**Task goal**
Find the word "coupling" in the data below and copy each line that holds it.

══════

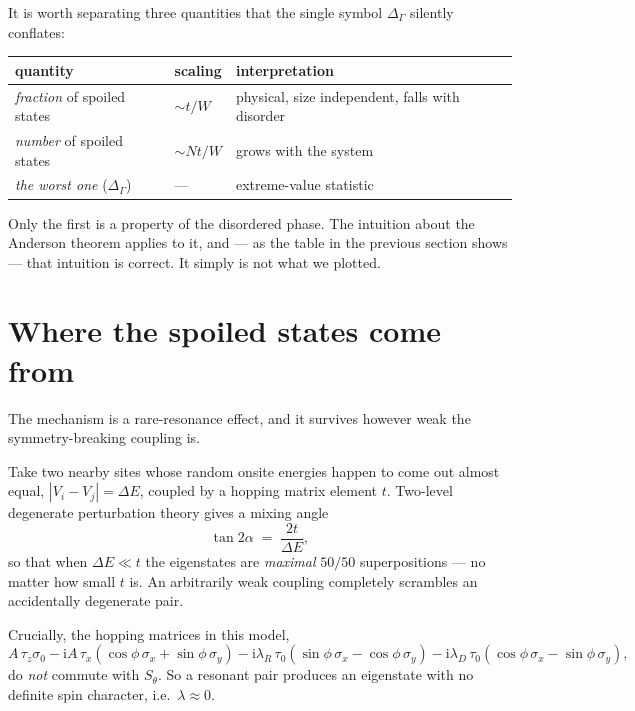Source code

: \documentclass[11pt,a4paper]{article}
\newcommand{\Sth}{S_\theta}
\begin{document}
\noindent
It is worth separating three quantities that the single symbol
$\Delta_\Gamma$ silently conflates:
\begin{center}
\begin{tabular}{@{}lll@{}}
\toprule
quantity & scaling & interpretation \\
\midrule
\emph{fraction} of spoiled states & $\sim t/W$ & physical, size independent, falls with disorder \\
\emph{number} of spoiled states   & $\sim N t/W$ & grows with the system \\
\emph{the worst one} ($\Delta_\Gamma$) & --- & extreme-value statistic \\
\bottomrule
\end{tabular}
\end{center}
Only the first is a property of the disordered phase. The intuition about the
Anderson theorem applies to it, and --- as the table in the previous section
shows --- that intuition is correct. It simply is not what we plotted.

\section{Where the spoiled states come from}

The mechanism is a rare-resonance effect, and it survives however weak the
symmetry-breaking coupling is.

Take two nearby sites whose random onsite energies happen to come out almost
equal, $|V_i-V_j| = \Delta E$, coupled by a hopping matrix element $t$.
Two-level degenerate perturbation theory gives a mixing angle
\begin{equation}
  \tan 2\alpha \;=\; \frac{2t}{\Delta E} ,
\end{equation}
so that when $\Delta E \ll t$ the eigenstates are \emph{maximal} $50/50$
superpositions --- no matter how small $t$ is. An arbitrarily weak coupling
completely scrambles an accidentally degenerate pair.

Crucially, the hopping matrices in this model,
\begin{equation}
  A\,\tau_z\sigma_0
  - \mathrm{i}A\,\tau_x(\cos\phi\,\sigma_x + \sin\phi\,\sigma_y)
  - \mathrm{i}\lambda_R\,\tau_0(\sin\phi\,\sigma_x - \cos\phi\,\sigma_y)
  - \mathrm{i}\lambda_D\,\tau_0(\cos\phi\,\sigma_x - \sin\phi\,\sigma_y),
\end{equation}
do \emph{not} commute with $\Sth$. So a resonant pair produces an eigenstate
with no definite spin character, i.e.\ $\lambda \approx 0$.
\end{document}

══════

**Result for this task**
symmetry-breaking coupling is.
superpositions --- no matter how small $t$ is. An arbitrarily weak coupling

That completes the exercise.